Jordan was not killed by a police officer. He was shot in Jacksonville, Fla., by a civilian who complained about loud music Jordan and his friends were playing. But other Mothers of the Movement cannot say the same about their kids. Neither can the parents of Philando Castile and Alton Sterling, who were shot by police this summer.

In the wake of their deaths, and the murder of five police officers in Dallas and three in Baton Rouge, President Obama called for unity, understanding, and action:

If we’re to sustain the unity we need to get through these difficult times . . . then we will need to act on the truths we know. We know that the overwhelming majority of police officers do a . . . dangerous job professionally . . . but . . . we know that bias remains.

Speaker of the House Paul Ryan echoed the president’s call for unity, warning, “there will be temptation for anger to harden our divisions. Let’s not let that happen . . . Every member [of Congress] would like to see less violence . . . [and] every member . . . wants a world in which people feel safe regardless of the color of their skin.”

Politicians on the left and the right, as well as law enforcement and communities, all agree: we must strengthen relationships between police and communities so that both can have the respect and security they deserve.

Addressing bias, whether explicit or implicit, in policing is a key step toward strengthening those relationships. Toward that end, in October 2014, the Brennan Center and the John D. and Catherine T. MacArthur Foundation convened a roundtable of police, community leaders, public defenders, academics, and other criminal justice practitioners. It resulted in a report putting forth recommendations for reducing disparities in policing, jails, and at all stages of the criminal justice system.

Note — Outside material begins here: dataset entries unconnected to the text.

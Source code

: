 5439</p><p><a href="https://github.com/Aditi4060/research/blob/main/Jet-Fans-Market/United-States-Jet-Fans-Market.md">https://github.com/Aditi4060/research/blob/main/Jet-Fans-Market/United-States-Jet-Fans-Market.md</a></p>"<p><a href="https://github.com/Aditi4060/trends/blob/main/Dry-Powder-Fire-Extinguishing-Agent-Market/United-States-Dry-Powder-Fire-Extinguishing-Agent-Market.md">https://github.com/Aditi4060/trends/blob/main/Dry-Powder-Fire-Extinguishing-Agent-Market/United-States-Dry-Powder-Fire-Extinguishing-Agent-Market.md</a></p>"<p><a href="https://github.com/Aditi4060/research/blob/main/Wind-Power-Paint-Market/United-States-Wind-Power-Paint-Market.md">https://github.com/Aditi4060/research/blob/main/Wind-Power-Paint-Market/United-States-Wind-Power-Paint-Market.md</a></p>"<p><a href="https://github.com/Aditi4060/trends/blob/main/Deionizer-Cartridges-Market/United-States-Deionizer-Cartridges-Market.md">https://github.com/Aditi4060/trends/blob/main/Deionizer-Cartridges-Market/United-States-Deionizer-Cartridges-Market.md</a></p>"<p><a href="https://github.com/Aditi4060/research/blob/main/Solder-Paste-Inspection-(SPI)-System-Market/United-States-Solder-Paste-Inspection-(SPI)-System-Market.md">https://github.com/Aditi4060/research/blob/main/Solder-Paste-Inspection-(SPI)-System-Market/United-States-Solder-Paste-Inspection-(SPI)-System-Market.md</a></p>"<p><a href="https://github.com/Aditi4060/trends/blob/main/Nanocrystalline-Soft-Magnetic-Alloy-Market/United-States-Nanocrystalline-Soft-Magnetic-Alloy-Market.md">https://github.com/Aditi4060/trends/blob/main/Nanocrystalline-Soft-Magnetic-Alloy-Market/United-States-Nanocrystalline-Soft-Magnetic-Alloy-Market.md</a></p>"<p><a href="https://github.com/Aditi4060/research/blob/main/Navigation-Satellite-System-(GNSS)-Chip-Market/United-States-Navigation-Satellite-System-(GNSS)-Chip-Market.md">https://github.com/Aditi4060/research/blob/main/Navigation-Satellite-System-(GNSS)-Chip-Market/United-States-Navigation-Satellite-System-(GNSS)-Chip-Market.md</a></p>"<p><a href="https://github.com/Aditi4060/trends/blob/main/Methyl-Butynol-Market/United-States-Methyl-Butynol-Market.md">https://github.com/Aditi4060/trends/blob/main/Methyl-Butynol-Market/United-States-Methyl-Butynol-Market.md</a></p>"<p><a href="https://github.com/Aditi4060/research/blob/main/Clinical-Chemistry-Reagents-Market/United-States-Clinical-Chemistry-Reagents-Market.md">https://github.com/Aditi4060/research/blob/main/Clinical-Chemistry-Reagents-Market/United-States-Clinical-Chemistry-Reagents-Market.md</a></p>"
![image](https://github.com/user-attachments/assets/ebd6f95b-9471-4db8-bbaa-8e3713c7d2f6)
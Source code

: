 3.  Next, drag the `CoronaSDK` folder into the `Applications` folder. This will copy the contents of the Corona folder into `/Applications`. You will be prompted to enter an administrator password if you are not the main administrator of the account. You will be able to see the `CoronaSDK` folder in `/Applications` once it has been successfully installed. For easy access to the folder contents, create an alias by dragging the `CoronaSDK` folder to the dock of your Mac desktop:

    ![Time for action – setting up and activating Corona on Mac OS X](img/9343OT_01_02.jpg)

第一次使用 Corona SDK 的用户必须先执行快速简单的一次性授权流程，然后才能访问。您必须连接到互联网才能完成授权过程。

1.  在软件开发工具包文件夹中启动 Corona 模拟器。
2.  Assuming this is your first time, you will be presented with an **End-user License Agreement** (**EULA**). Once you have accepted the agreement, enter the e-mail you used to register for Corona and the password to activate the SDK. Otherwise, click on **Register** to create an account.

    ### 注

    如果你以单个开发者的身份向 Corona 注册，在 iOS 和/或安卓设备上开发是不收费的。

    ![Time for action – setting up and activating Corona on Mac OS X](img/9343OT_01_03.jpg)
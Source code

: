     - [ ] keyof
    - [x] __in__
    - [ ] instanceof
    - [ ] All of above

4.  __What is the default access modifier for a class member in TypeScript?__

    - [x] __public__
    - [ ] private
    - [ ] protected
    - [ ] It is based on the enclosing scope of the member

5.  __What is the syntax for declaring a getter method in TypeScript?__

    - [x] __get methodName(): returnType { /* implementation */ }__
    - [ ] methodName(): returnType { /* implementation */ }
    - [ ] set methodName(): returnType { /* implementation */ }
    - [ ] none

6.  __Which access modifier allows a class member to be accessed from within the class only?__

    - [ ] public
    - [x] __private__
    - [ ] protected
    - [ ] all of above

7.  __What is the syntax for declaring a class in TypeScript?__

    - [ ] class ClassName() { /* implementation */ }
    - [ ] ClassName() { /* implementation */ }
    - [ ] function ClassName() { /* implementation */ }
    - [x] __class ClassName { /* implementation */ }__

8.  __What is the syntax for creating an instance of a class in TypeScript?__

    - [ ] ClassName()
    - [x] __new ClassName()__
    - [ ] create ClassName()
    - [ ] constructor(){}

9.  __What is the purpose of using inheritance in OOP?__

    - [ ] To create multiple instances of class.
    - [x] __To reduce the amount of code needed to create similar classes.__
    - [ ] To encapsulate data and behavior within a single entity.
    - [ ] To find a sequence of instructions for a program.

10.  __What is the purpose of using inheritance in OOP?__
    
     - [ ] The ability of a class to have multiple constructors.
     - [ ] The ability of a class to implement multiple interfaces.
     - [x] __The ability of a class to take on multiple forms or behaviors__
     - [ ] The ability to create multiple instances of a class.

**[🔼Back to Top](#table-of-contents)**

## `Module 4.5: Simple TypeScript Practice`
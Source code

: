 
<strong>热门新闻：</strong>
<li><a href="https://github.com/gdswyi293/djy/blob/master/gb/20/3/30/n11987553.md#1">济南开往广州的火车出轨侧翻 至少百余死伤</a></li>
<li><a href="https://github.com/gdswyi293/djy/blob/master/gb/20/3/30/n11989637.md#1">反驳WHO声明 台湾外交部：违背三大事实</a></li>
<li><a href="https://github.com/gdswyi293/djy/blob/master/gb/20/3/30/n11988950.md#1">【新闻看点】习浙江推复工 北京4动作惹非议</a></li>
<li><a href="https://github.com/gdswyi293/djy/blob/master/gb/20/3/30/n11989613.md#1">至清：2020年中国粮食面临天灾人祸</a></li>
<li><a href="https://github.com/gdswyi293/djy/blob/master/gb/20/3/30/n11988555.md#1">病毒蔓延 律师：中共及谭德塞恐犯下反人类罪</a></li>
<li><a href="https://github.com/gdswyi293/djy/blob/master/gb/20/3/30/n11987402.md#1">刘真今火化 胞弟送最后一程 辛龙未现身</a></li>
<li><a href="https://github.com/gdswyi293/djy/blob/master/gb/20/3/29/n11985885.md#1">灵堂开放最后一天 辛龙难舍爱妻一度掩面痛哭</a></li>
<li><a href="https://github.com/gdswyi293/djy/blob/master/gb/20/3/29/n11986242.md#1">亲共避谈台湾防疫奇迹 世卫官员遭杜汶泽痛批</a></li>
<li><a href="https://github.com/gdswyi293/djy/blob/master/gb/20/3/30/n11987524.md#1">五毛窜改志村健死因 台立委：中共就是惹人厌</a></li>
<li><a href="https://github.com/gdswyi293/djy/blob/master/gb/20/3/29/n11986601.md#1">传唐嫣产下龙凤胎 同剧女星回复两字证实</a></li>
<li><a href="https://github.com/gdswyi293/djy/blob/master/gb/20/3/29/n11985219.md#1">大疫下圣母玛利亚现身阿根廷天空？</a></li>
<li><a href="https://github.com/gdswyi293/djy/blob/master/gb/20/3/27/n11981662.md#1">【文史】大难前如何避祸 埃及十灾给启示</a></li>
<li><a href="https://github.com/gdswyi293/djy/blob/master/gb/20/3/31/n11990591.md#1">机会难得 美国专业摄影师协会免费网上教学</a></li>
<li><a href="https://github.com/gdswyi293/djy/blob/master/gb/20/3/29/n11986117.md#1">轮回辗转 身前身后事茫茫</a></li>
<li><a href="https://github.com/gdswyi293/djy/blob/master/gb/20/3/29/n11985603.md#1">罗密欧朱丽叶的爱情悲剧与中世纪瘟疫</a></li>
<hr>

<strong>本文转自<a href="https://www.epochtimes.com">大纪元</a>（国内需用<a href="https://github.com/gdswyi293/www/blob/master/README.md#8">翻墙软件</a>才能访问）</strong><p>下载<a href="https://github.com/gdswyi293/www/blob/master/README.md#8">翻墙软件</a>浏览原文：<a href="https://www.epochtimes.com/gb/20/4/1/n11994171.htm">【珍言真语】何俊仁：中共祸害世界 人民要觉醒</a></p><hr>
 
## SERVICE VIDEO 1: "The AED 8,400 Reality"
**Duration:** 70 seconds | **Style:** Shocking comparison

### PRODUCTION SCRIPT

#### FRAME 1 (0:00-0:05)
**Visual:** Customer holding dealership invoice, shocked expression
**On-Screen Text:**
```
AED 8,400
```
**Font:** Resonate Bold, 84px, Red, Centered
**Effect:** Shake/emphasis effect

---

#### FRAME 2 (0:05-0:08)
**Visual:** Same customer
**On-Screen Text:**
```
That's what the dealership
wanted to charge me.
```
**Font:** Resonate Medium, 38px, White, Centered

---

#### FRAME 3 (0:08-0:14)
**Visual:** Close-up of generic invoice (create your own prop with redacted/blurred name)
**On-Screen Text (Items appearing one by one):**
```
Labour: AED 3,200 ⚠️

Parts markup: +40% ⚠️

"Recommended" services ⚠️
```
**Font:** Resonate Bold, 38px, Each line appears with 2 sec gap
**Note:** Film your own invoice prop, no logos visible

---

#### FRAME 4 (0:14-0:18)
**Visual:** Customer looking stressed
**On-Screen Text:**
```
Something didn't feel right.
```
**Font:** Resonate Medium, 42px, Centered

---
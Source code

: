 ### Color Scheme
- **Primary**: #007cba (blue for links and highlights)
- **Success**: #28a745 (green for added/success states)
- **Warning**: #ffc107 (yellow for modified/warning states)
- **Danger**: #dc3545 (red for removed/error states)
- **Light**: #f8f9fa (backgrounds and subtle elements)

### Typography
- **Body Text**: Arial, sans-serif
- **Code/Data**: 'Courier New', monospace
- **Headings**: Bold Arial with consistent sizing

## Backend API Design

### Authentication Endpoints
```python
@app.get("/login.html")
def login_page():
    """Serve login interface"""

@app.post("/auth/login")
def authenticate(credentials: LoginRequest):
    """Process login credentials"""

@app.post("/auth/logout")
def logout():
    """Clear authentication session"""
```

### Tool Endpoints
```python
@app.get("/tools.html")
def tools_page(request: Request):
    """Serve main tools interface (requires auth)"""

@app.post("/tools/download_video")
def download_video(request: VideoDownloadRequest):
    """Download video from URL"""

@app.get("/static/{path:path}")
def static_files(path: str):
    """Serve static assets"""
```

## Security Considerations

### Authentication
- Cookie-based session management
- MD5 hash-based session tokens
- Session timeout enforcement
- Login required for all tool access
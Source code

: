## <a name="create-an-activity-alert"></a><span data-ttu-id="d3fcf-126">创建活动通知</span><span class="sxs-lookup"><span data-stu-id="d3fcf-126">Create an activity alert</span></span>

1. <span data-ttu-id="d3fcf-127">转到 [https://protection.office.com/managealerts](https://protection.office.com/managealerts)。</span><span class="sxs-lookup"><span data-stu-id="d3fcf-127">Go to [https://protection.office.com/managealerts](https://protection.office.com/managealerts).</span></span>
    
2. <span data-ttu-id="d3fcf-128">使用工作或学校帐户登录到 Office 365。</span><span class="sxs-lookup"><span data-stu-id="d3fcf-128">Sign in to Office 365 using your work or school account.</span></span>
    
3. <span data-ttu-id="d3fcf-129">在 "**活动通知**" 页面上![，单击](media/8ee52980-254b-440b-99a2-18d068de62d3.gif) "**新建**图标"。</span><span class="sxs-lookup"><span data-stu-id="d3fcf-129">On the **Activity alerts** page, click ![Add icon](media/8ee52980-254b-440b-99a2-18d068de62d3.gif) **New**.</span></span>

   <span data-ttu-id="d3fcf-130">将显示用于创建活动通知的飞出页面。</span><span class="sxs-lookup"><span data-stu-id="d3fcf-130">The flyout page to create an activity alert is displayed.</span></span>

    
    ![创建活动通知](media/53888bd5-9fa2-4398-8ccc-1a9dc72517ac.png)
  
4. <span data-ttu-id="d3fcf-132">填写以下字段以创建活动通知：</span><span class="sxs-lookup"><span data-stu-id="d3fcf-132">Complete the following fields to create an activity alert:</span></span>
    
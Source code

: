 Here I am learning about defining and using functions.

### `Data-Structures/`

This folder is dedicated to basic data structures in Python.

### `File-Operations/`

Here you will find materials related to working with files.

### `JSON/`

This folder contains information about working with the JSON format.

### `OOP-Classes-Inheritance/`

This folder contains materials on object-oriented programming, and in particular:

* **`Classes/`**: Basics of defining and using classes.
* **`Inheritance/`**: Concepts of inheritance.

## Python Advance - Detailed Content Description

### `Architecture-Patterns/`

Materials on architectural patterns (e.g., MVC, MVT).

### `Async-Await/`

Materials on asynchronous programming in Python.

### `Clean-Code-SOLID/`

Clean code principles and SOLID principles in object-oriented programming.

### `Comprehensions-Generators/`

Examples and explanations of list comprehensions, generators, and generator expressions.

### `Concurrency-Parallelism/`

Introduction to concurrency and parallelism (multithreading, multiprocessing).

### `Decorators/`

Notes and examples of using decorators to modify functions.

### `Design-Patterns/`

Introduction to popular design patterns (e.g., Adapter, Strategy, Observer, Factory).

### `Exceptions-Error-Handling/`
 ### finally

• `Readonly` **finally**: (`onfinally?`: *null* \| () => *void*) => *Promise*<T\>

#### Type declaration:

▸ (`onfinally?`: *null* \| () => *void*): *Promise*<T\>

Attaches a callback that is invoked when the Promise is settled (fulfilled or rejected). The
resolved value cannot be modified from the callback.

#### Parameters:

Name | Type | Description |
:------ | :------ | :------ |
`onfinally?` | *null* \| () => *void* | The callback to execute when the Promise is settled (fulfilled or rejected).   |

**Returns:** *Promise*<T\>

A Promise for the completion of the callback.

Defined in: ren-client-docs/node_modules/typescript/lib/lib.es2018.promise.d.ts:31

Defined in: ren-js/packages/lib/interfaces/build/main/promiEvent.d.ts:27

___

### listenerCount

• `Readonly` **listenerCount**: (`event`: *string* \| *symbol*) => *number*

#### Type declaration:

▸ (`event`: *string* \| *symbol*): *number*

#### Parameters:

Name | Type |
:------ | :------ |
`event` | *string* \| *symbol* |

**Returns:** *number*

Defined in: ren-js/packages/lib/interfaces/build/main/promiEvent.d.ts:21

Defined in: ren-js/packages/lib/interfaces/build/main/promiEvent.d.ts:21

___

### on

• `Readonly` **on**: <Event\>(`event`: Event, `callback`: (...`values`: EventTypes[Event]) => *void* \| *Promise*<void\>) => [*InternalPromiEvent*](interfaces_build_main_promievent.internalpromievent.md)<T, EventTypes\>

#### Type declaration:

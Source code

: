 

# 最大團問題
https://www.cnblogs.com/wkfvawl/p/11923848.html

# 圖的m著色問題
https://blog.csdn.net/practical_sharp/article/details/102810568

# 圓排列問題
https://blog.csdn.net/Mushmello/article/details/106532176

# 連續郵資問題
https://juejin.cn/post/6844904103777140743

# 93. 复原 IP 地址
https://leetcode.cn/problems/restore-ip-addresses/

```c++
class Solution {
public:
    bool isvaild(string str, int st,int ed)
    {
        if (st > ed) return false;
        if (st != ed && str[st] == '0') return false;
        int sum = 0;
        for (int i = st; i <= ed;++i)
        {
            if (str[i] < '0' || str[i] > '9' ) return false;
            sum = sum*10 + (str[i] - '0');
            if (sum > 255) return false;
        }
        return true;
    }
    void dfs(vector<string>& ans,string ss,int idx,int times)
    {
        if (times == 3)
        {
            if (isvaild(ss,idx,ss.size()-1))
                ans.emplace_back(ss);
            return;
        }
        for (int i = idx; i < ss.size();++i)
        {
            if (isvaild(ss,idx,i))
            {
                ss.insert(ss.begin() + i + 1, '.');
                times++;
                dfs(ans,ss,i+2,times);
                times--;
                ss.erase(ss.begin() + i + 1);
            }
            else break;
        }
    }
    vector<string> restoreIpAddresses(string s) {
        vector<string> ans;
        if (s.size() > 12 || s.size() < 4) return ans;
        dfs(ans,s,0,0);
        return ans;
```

One key recommendation from the report would require “implicit bias” training for all police ranks. Such training teaches officers and others how to recognize and counteract their own unconscious prejudices. Some police departments are leading the way on implementing implicit bias trainings. Durham, N.C. and Las Vegas, N.V., for example, have participated in the “Fair and Impartial Policing training program,” a program with different curricula for different ranks. As one participant at the roundtable remarked: “Implicit bias training provides a base understanding and base language . . . to discuss racial disparities. It is amazing what has developed in my jurisdiction once we developed a base language to speak about this.” Las Vegas implemented bias training as part of a comprehensive set of reforms, including de-escalation training and expanded transparency. The number of officer-involved shootings has dropped significantly.  

The report also makes an important recommendation to create inclusive task forces with a clear mandate to develop and enact policy reforms to reduce racial disparities. These task forces would bring together police, prosecutors, public defenders, community leaders, and advocates for broad buy-in that allows reforms to succeed. Broad participation of traditional adversaries expands the reach of reforms and enhances their legitimacy for communities, law enforcement, and the broader public. This in turn makes them more likely to last and succeed.

The report contains numerous other recommendations, including setting concrete and measurable goals to reform specific practices within specified time frames, collecting better data, and rewarding police who engage with communities and target serious crime, rather than those who make the most arrests.

These are difficult and tense times for law enforcement and communities of color. Any steps forward will take hard work and an open dialogue. But it is possible to reduce bias, and the tragedies that can result from it. There are frameworks for successful reform. We should use them, and heed the president’s call to turn from despair to action. We can start with implementing the report’s recommendations.